[Records excerpted from a collection]
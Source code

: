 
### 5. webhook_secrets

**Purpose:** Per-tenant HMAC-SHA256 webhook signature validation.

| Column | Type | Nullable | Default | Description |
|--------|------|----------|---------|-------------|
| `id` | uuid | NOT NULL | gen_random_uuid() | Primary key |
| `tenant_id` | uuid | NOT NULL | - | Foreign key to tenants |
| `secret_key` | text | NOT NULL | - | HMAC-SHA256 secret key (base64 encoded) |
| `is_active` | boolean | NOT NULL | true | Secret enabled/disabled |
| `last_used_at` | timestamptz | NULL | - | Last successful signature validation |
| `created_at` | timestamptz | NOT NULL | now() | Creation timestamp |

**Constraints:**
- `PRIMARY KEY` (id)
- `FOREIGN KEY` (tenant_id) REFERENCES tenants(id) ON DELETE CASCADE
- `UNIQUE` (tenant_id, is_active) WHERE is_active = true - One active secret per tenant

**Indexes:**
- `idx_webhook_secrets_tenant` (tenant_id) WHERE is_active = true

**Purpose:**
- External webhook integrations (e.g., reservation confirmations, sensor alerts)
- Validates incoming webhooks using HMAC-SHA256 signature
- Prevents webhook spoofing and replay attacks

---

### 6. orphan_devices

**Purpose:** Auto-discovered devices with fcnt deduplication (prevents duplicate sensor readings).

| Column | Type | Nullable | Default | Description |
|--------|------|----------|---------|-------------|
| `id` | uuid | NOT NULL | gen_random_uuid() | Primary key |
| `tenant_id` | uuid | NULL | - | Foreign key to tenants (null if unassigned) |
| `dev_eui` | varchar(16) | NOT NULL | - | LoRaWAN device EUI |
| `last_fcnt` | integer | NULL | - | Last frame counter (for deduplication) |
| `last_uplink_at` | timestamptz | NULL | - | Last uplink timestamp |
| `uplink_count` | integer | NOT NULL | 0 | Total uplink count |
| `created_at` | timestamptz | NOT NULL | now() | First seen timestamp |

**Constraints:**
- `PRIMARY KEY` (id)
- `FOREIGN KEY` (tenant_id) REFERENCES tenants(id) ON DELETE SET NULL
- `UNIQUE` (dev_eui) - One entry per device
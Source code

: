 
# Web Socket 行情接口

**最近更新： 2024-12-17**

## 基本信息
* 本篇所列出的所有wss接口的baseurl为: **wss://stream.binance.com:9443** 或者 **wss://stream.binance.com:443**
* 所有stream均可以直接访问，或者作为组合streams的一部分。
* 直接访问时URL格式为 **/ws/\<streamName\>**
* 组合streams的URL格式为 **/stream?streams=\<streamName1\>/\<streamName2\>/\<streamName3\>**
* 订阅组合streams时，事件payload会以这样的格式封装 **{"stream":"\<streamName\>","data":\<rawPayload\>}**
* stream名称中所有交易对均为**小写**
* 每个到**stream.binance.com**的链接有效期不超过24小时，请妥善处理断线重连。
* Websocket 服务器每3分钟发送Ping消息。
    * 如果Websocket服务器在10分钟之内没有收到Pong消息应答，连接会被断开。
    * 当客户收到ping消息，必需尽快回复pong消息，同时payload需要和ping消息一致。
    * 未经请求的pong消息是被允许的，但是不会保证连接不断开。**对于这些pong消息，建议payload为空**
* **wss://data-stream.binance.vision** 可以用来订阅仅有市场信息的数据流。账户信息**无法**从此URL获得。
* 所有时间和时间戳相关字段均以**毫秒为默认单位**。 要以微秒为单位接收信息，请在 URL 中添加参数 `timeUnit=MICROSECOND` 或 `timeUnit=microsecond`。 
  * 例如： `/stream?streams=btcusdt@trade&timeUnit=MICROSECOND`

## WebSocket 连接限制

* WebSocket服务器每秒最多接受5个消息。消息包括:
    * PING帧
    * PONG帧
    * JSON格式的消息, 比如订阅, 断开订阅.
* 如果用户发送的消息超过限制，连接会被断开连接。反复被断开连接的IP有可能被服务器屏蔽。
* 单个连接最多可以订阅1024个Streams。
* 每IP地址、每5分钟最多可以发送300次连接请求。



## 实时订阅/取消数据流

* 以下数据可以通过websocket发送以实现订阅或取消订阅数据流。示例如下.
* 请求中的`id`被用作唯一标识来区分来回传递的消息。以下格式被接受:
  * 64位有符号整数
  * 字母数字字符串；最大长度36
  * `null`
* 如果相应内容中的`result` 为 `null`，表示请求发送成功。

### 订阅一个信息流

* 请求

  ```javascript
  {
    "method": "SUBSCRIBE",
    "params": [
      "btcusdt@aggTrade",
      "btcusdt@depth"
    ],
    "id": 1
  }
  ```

==

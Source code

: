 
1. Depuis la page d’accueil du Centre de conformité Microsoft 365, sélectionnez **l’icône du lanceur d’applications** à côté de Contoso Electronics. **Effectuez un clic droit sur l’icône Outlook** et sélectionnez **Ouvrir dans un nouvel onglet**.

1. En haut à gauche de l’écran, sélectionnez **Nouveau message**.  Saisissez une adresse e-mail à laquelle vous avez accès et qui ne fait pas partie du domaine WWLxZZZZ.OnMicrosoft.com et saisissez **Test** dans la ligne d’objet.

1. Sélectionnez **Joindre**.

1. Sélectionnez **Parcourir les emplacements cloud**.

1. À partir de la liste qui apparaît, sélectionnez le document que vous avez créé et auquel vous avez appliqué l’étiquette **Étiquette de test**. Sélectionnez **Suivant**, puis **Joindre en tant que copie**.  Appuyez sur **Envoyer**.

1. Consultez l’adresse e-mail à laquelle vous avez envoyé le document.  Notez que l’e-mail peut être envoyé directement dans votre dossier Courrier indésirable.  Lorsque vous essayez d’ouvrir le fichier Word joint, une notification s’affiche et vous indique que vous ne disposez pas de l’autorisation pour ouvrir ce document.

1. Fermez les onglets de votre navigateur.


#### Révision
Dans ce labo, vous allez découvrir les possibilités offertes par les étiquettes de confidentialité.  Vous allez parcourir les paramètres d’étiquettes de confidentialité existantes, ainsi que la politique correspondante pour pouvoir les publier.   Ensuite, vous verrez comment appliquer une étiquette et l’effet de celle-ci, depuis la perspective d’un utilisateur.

HOW TO COMPLETE THIS TASK ::
Find and copy every line in the entries above where the string "HMAC" occurs.

ANSWER BELOW ::
**Purpose:** Per-tenant HMAC-SHA256 webhook signature validation.
| `secret_key` | text | NOT NULL | - | HMAC-SHA256 secret key (base64 encoded) |
- Validates incoming webhooks using HMAC-SHA256 signature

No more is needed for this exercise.